Power- and Area-Efficient Floating Point Unit for Synopsys ARC Processors
The Synopsys ARC® Floating Point Unit (FPU) options for ARC EM, ARC HS, ARC VPX, and ARC EV processors add performance-efficient hardware acceleration to enable floating point math acceleration. There are four versions of FPU:

ARC FPU for ARC EM – Supports ARC EM4, EM6, EM5D, EM7D, EM9D and E11D processors

The ARC FPU for the EM processor family has full single-precision (SP) hardware support with double-precision (DP) acceleration extensions that speed up some of the more common double-precision operations and is designed specifically to be compact in area and power to match the requirements for applications the ARC EM processors target.

ARC FPU for ARC HS – Supports the ARC HS3x processors

The ARC FPU for the HS3x processors has support for IEEE-754 compliant single-, and double-precision operations. The HS double-precision hardware support is comprehensive with a larger set of DP instructions and 64-bit data paths to and from the HS core registers. All the SP instructions in this FPU feature DP equivalents along with full DP to SP conversions. The HS3x FPU is designed to take advantage of the 10-stage pipeline and high-performance capabilities of the ARC HS3x processor cores.

ARC Fast FPU for ARC HS – Supports the ARC HS4x processors

The ARC Fast FPU for the HS processors has support for IEEE-754 compliant half, single-, and double-precision operations. The FPU features reduced latency and increased performance. The HS double-precision hardware support is comprehensive with a large set of DP instructions and 64-bit data paths to and from the HS core registers. All the SP instructions in this FPU feature DP equivalents along with full DP to SP conversions. HP support is included for converting between HP and SP representations. The Fast HS FPU is designed to take advantage of the 10-stage, superscalar pipeline and high-performance capabilities of the ARC HS4x processors.
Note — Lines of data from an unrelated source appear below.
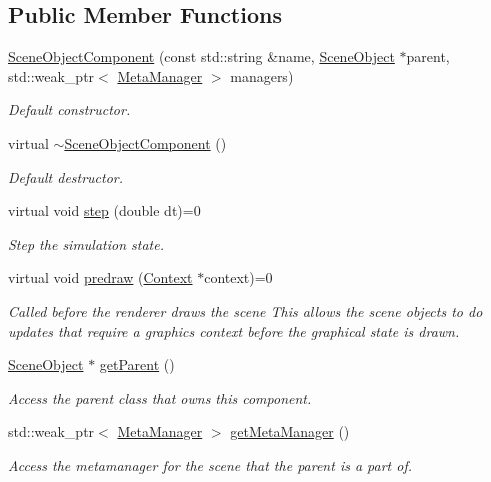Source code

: \subsection*{Public Member Functions}
\begin{DoxyCompactItemize}
\item 
\hyperlink{class_scene_object_component_a8bcfb5bc3d3bdb01faa9ad1286b8585f}{Scene\+Object\+Component} (const std\+::string \&name, \hyperlink{class_scene_object}{Scene\+Object} $\ast$parent, std\+::weak\+\_\+ptr$<$ \hyperlink{class_meta_manager}{Meta\+Manager} $>$ managers)
\begin{DoxyCompactList}\small\item\em Default constructor. \end{DoxyCompactList}\item 
virtual \hyperlink{class_scene_object_component_a2832eebdd71efb588d47be60ba95e49f}{$\sim$\+Scene\+Object\+Component} ()
\begin{DoxyCompactList}\small\item\em Default destructor. \end{DoxyCompactList}\item 
virtual void \hyperlink{class_scene_object_component_a99ebed011a6547be4d31a09927e3b810}{step} (double dt)=0
\begin{DoxyCompactList}\small\item\em Step the simulation state. \end{DoxyCompactList}\item 
virtual void \hyperlink{class_scene_object_component_a7110e37ad23a708c2bf9828c7fd7df2f}{predraw} (\hyperlink{class_context}{Context} $\ast$context)=0
\begin{DoxyCompactList}\small\item\em Called before the renderer draws the scene This allows the scene objects to do updates that require a graphics context before the graphical state is drawn. \end{DoxyCompactList}\item 
\hyperlink{class_scene_object}{Scene\+Object} $\ast$ \hyperlink{class_scene_object_component_ab4e4f580e5257b8f9064f7b594b97ac9}{get\+Parent} ()
\begin{DoxyCompactList}\small\item\em Access the parent class that owns this component. \end{DoxyCompactList}\item 
std\+::weak\+\_\+ptr$<$ \hyperlink{class_meta_manager}{Meta\+Manager} $>$ \hyperlink{class_scene_object_component_a6b2b0732ce70a245bbea15d6ad58f35d}{get\+Meta\+Manager} ()
\begin{DoxyCompactList}\small\item\em Access the metamanager for the scene that the parent is a part of. \end{DoxyCompactList}\end{DoxyCompactItemize}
Both the EM and HS FPUs are supported by the ARC MetaWare C/C++ Compiler and, when used together, both of these ARC FPUs comply with the IEEE-754-2008 Standard for Binary Floating Point Arithmetic.

ARC Vector FPU (VFPU) for ARC VPX – Integrated within the VPX DSP processors

The ARC VPX VLIW/SIMD family of DSPs has up to three parallel floating point processing pipelines, optional IEEE-754 compliant vector floating point units that supports both full (32-bit) and half (16-bit) floating point operations. The VPX cores also have the option to add a dedicated math engine vector floating point pipe, supporting an extensive set of math functions including: div, √x, 1/√x, sin(x), cos(x), log_2 (x), 2^x, and e^x.
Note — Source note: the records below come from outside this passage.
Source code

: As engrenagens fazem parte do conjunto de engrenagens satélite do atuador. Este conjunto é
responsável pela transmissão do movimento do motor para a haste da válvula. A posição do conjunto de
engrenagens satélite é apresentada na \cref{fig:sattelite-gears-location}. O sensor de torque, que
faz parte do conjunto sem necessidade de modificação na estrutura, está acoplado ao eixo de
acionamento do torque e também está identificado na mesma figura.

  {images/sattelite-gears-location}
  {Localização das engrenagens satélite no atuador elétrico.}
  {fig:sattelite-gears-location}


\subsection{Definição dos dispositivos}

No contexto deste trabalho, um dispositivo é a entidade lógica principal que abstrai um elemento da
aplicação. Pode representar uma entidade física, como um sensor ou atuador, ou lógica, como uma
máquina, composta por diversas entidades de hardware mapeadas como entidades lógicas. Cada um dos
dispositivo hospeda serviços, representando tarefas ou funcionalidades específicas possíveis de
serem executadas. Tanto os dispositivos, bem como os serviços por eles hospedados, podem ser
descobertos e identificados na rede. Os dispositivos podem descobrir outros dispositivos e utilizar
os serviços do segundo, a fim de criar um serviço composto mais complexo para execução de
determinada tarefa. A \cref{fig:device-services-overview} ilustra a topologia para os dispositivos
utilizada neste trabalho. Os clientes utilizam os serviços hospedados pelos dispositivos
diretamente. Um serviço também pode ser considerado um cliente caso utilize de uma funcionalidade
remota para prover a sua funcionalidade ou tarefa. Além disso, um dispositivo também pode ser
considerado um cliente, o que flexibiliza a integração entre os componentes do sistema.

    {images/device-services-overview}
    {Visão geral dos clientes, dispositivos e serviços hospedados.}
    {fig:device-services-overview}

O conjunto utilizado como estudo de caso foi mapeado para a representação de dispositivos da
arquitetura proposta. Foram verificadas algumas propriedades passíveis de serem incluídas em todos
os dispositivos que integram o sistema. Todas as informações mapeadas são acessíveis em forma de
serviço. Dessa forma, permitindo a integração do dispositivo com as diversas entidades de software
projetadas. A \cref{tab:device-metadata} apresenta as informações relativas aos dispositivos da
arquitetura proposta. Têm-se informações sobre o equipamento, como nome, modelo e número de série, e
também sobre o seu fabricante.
ARC VFPU for ARC EV – Supports the ARC EV7x processors

The vector FPU (VFPU) can be integrated into the EV7x embedded vision processor's vector DSP core. The VFPU is IEEE 754-compliant for ADAS applications, self-driving vehicles, powertrain, and automotive ADAS sensor fusion (linear algebra). Combined with the ARC MetaWare EV Development Toolkit, the VFPU offers performance levels of up to 328 Gigaflops for single precision operations and 655 Gigaflops for half precision operations.
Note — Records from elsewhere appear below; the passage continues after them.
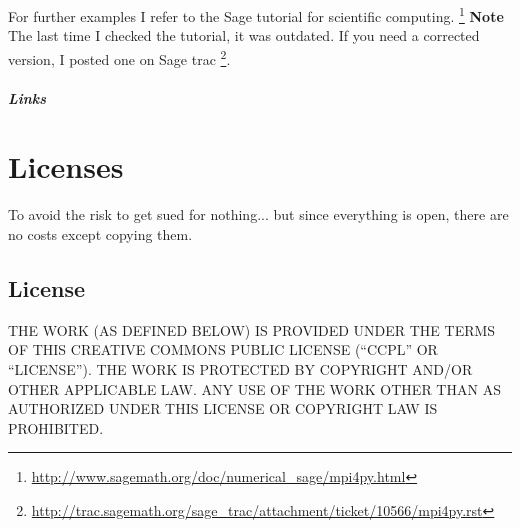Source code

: \documentclass[letterpaper,10pt,english]{manual}
\begin{document}
For further examples I refer to the Sage tutorial for scientific
computing.  \footnote{
\href{http://www.sagemath.org/doc/numerical\_sage/mpi4py.html}{http://www.sagemath.org/doc/numerical\_sage/mpi4py.html}
}
\textbf{Note} The last time I checked the tutorial, it was outdated.
If you need a corrected version, I posted one on Sage trac \footnote{
\href{http://trac.sagemath.org/sage\_trac/attachment/ticket/10566/mpi4py.rst}{http://trac.sagemath.org/sage\_trac/attachment/ticket/10566/mpi4py.rst}
}.
\paragraph{Links}

\resetcurrentobjects
\hypertarget{--doc-License}{}

\hypertarget{license-ref}{}\chapter{Licenses}

To avoid the risk to get sued for nothing... but since everything is
open, there are no costs except copying them.


\section{License}

THE WORK (AS DEFINED BELOW) IS PROVIDED UNDER THE TERMS OF THIS CREATIVE COMMONS PUBLIC LICENSE (``CCPL'' OR ``LICENSE''). THE WORK IS PROTECTED BY COPYRIGHT AND/OR OTHER APPLICABLE LAW. ANY USE OF THE WORK OTHER THAN AS AUTHORIZED UNDER THIS LICENSE OR COPYRIGHT LAW IS PROHIBITED.
\end{document}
ARC TFPU for ARC NPX – Supports the ARC NPX processors

The tensor FPU (TFPU) can be integrated into the NPX NPU IP’s data paths to add BF16 and FP16 computations to the convolution and tensor accelerators. The TFPU uses existing datapaths minimizing the area impact of the additional floating point capabilities. The TFPU option can be combined with the data compression (OCP MX) option to add microscaling DMA capabilities.

Silicon-Efficient Floating Point Extensions for ARC Processors

Synopsys' ARC® FPX Floating Point Extensions add high-performance single- and double-precision math instructions to the ARC 600 and ARC 700 processor families. ARC FPX dramatically accelerates computations where data sets have a large dynamic range and when high precision is required.

When used with the ARC MetaWare compiler, Synopsys ARC FPX complies with the IEEE-754 Standard for Binary Floating Point Arithmetic. Synopsys ARC cores with Synopsys ARC FPX provide an ideal solution for system-on-chips (SoCs) that perform graphics and image processing, complex computations or control algorithms, especially where power and area budgets are constrained.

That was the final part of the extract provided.